START INPUT
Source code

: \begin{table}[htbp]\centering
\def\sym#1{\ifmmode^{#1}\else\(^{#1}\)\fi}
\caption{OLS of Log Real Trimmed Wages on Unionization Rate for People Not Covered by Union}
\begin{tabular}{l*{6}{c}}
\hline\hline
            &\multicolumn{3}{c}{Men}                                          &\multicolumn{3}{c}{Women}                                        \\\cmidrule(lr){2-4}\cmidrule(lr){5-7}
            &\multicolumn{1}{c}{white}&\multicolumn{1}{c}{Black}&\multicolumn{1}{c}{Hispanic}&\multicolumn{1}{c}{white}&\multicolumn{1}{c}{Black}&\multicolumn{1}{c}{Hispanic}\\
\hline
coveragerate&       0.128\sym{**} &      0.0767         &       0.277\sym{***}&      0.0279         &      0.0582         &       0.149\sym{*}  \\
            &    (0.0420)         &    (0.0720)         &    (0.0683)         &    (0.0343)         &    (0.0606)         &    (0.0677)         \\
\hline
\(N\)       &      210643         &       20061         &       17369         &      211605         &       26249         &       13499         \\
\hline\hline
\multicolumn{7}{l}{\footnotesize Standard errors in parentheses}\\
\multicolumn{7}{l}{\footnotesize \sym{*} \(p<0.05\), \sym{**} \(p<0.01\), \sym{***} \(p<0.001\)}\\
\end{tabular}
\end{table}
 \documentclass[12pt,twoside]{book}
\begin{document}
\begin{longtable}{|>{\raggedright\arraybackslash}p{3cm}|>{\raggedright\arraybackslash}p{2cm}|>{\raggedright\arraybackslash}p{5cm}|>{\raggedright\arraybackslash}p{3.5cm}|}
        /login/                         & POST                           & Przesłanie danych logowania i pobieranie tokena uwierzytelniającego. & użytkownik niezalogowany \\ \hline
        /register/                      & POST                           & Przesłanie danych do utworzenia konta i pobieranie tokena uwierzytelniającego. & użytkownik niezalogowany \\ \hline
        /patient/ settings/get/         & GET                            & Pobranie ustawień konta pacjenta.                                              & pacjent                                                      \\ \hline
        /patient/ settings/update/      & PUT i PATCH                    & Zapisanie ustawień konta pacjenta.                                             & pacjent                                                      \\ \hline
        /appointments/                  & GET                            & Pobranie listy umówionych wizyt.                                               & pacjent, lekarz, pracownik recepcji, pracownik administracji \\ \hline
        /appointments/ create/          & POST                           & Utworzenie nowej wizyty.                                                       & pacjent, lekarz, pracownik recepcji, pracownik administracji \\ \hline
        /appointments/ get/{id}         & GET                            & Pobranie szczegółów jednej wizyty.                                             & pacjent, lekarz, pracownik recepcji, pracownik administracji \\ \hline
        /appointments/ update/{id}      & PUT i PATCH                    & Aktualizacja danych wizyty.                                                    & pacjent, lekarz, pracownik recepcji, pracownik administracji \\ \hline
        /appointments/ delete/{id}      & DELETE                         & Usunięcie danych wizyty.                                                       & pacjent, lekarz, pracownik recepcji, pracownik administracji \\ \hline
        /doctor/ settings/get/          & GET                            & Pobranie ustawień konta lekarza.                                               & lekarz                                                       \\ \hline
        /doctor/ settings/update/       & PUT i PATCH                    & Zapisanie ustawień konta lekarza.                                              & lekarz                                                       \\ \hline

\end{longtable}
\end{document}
END INPUT
[PROMPT]:
Give the records again, exactly as they appear.

[TASK SOLUTION]:
Source code

: \begin{table}[htbp]\centering
\def\sym#1{\ifmmode^{#1}\else\(^{#1}\)\fi}
\caption{OLS of Log Real Trimmed Wages on Unionization Rate for People Not Covered by Union}
\begin{tabular}{l*{6}{c}}
\hline\hline
            &\multicolumn{3}{c}{Men}                                          &\multicolumn{3}{c}{Women}                                        \\\cmidrule(lr){2-4}\cmidrule(lr){5-7}
            &\multicolumn{1}{c}{white}&\multicolumn{1}{c}{Black}&\multicolumn{1}{c}{Hispanic}&\multicolumn{1}{c}{white}&\multicolumn{1}{c}{Black}&\multicolumn{1}{c}{Hispanic}\\
\hline
coveragerate&       0.128\sym{**} &      0.0767         &       0.277\sym{***}&      0.0279         &      0.0582         &       0.149\sym{*}  \\
            &    (0.0420)         &    (0.0720)         &    (0.0683)         &    (0.0343)         &    (0.0606)         &    (0.0677)         \\
\hline
\(N\)       &      210643         &       20061         &       17369         &      211605         &       26249         &       13499         \\
\hline\hline
\multicolumn{7}{l}{\footnotesize Standard errors in parentheses}\\
\multicolumn{7}{l}{\footnotesize \sym{*} \(p<0.05\), \sym{**} \(p<0.01\), \sym{***} \(p<0.001\)}\\
\end{tabular}
\end{table}
 \documentclass[12pt,twoside]{book}
\begin{document}
\begin{longtable}{|>{\raggedright\arraybackslash}p{3cm}|>{\raggedright\arraybackslash}p{2cm}|>{\raggedright\arraybackslash}p{5cm}|>{\raggedright\arraybackslash}p{3.5cm}|}
        /login/                         & POST                           & Przesłanie danych logowania i pobieranie tokena uwierzytelniającego. & użytkownik niezalogowany \\ \hline
        /register/                      & POST                           & Przesłanie danych do utworzenia konta i pobieranie tokena uwierzytelniającego. & użytkownik niezalogowany \\ \hline
        /patient/ settings/get/         & GET                            & Pobranie ustawień konta pacjenta.                                              & pacjent                                                      \\ \hline
        /patient/ settings/update/      & PUT i PATCH                    & Zapisanie ustawień konta pacjenta.                                             & pacjent                                                      \\ \hline
        /appointments/                  & GET                            & Pobranie listy umówionych wizyt.                                               & pacjent, lekarz, pracownik recepcji, pracownik administracji \\ \hline
        /appointments/ create/          & POST                           & Utworzenie nowej wizyty.                                                       & pacjent, lekarz, pracownik recepcji, pracownik administracji \\ \hline
        /appointments/ get/{id}         & GET                            & Pobranie szczegółów jednej wizyty.                                             & pacjent, lekarz, pracownik recepcji, pracownik administracji \\ \hline
        /appointments/ update/{id}      & PUT i PATCH                    & Aktualizacja danych wizyty.                                                    & pacjent, lekarz, pracownik recepcji, pracownik administracji \\ \hline
        /appointments/ delete/{id}      & DELETE                         & Usunięcie danych wizyty.                                                       & pacjent, lekarz, pracownik recepcji, pracownik administracji \\ \hline
        /doctor/ settings/get/          & GET                            & Pobranie ustawień konta lekarza.                                               & lekarz                                                       \\ \hline
        /doctor/ settings/update/       & PUT i PATCH                    & Zapisanie ustawień konta lekarza.                                              & lekarz                                                       \\ \hline

\end{longtable}
\end{document}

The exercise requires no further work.